Top of PROVIDED RECORDS
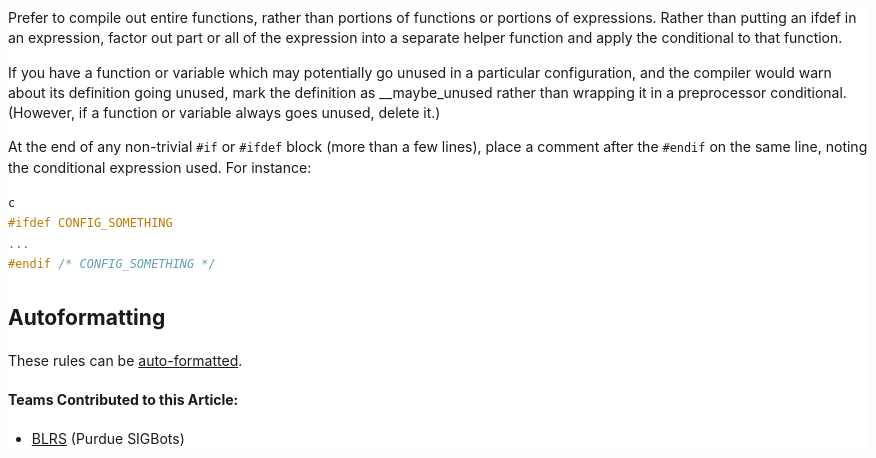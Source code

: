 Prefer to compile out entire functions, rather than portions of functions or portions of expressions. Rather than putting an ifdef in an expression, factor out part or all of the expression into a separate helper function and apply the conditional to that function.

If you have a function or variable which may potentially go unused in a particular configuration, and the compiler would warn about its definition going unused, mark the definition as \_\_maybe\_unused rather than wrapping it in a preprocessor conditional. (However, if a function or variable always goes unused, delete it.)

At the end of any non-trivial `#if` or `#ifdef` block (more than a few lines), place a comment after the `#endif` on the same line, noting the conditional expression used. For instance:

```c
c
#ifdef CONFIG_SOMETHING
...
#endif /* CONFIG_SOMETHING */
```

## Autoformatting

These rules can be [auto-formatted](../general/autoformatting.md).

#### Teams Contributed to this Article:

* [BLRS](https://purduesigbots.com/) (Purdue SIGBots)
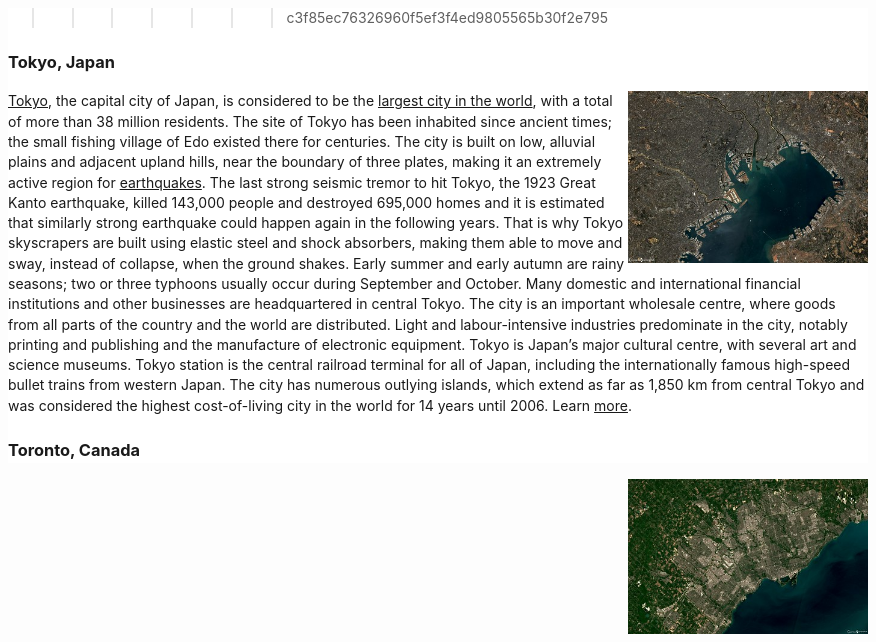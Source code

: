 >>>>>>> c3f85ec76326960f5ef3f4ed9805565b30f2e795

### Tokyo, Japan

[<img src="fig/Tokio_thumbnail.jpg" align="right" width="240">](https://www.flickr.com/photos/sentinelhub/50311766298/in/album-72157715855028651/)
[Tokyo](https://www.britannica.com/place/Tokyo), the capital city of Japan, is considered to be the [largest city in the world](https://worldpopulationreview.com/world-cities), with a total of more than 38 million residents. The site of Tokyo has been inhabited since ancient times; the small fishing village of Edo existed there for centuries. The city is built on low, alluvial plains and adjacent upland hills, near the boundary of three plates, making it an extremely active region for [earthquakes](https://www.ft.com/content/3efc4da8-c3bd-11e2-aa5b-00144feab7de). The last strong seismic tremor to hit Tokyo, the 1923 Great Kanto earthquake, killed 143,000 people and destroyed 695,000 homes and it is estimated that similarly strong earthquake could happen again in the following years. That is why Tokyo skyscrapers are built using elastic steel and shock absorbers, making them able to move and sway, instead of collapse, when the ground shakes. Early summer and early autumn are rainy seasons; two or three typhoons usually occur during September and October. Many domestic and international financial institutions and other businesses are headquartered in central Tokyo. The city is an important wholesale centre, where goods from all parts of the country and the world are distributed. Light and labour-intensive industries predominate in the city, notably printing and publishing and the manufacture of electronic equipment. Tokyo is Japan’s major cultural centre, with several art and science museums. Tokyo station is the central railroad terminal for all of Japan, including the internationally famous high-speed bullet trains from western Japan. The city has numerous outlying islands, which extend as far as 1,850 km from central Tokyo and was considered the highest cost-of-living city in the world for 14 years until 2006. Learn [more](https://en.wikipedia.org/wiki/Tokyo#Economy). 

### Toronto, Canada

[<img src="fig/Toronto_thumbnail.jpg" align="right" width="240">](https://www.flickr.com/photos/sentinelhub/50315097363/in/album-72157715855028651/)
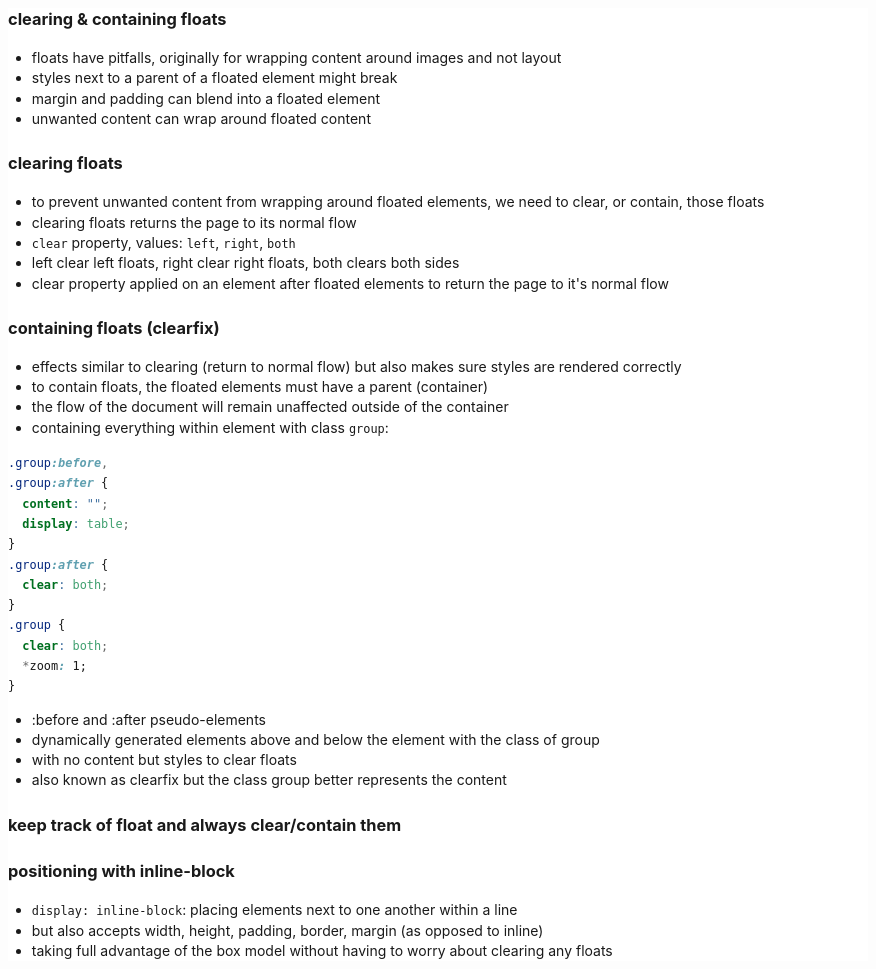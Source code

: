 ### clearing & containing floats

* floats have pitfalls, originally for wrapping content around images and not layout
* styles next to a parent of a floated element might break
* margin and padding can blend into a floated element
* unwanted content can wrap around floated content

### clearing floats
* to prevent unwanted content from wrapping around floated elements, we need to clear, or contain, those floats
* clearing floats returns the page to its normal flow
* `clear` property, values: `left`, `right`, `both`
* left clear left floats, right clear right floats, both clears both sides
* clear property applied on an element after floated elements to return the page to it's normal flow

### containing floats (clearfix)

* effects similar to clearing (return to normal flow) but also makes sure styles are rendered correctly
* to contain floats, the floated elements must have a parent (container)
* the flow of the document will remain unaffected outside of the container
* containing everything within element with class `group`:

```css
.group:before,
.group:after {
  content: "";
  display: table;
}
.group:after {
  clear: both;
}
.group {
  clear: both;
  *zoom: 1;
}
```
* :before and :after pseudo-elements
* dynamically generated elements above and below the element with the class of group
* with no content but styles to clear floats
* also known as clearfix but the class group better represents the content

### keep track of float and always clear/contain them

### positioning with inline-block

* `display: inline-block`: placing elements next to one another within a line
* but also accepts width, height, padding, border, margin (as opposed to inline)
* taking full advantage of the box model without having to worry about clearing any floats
Bottom of PROVIDED RECORDS
ASSIGNMENT
Go through the listing above and find each line containing the string "around"; copy those lines.

TASK RESPONSE
* floats have pitfalls, originally for wrapping content around images and not layout
* unwanted content can wrap around floated content
* to prevent unwanted content from wrapping around floated elements, we need to clear, or contain, those floats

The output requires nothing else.